Toutefois, un examen attentif du déroulement de l’actuelle session de l’Assemblée Générale des Nations Unies, se tenant à New York et coïncidant avec la célébration du 75ème anniversaire de la création de l’Organisation, démontre, du moins dans sa partie « de haut niveau » ayant vu la participation par visioconférences des Chefs d’Etat et de Gouvernement, que le monde est déterminé, quel que soit le vote des électeurs américains, à avancer sur la voie du retour à une approche multilatérale comme complément nécessaire aux approches régionales et nationales afin de résoudre les problèmes d’aujourd’hui et de demain, en particulier ceux émanant de la pandémie du Covid 19. Certes les hauts dirigeants n’ont pas pu, comme ils le faisaient d’habitude, tenir leurs entretiens directs qui auraient pu leur permettre d’avancer sur la voie de la détermination des conditions de ce retour au multilatéralisme agissant, mais ils ont fait preuve d’une unanimité presque parfaite pour affirmer que les solutions unilatérales aux problèmes collectifs ne sont pas réalistes et que l’univers ne peut plus être géré à partir d’un centre auto désigné ou d’une rivalité bipolaire/ multipolaire ayant fait tant de mal dans le passé.

Le Secrétaire Général des Nations Unies, M. António Guterres, a commencé par donner le ton en s’adressant aux Chefs d’Etat.

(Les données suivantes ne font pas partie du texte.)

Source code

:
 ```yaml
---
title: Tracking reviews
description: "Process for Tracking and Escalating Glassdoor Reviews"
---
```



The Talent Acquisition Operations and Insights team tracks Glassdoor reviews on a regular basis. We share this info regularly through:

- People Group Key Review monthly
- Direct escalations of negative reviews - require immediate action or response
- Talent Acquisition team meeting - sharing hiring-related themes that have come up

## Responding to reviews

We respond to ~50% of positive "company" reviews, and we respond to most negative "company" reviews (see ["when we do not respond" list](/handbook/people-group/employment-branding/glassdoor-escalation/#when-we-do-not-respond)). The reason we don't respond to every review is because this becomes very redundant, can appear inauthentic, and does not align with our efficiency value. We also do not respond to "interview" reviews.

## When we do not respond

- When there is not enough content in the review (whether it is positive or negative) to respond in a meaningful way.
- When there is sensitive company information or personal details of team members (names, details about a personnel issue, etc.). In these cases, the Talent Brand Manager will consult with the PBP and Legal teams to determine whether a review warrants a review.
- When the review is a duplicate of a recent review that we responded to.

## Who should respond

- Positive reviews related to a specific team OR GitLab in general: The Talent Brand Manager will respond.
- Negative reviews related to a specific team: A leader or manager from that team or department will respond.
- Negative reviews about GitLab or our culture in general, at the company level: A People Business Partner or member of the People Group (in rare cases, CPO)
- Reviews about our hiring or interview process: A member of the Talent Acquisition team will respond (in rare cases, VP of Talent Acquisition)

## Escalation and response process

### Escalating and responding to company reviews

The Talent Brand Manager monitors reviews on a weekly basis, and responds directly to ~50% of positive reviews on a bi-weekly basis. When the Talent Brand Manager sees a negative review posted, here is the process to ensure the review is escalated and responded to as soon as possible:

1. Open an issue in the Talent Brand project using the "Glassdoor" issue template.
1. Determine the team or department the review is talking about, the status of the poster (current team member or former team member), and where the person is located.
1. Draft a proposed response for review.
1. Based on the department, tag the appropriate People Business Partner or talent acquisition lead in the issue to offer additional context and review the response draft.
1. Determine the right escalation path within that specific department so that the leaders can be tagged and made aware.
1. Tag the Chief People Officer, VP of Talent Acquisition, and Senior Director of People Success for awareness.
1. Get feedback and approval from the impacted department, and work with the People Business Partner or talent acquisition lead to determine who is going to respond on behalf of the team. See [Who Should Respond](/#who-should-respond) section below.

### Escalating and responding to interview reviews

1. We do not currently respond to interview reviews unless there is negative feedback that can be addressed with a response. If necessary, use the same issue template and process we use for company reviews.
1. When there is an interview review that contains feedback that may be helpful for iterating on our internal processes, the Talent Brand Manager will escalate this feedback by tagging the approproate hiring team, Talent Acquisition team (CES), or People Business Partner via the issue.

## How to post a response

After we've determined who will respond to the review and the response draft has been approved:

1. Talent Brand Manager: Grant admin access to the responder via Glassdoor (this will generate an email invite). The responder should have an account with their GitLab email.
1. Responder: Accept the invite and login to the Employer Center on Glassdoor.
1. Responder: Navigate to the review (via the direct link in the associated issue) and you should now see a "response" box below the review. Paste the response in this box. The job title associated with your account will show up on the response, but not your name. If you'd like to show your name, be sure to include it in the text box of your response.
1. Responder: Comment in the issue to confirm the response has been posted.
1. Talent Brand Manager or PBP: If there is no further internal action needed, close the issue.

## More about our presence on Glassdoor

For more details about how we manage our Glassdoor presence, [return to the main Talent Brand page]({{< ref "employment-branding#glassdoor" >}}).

Après avoir lancé un appel pour que les traitements qui seront trouvés pour la pandémie soient considérés comme « un bien public mondial » et le vaccin recherché comme « vaccin du peuple,  abordable et accessible partout »,condamnant par la même occasion le « vaccinationalisme » qui est aussi injuste que voué à l’échec, il a réitéré sa proposition de déclarer un « cessez le feu mondial » en fixant un délai de cent jours pour le réaliser et a affirmé que « pour venir à bout des fragilités et des problèmes actuels, il nous faut plus de coopération internationale et non pas moins, des institutions multilatérales renforcées et non pas désertées, une meilleure gouvernance mondiale et non pas une mêlée chaotique ».Les orateurs qui l’on suivi ont presque tous abondé dans le même sens .Tel est le cas de M. Emanuel Macron qui ,dans un discours «  fleuve »,a mis l’accent notamment sur  la «  protection des biens communs et les engagements sur le climat », les « nouveaux termes de la mondialisation » et le « respect du droit international humanitaire et des droits fondamentaux »,autant de thèmes  constituant des sujets de préoccupation collective et qui ,évaluant les nouveaux rapports des forces,  a affirmé que « le monde tel qu’il est aujourd’hui ne peut plus se résumer à la rivalité entre la Chine et les Etats Unis, car il faut compter désormais sur « de nouveaux équilibres…sur les forces de bonnes volontés ».Il a à cet égard invité à un effort de réflexion commun à l’occasion du « Forum de Paris pour la paix » en novembre  pour consolider les bases d’un nouveau consensus international au bénéfice de l’avenir de l’Organisation ».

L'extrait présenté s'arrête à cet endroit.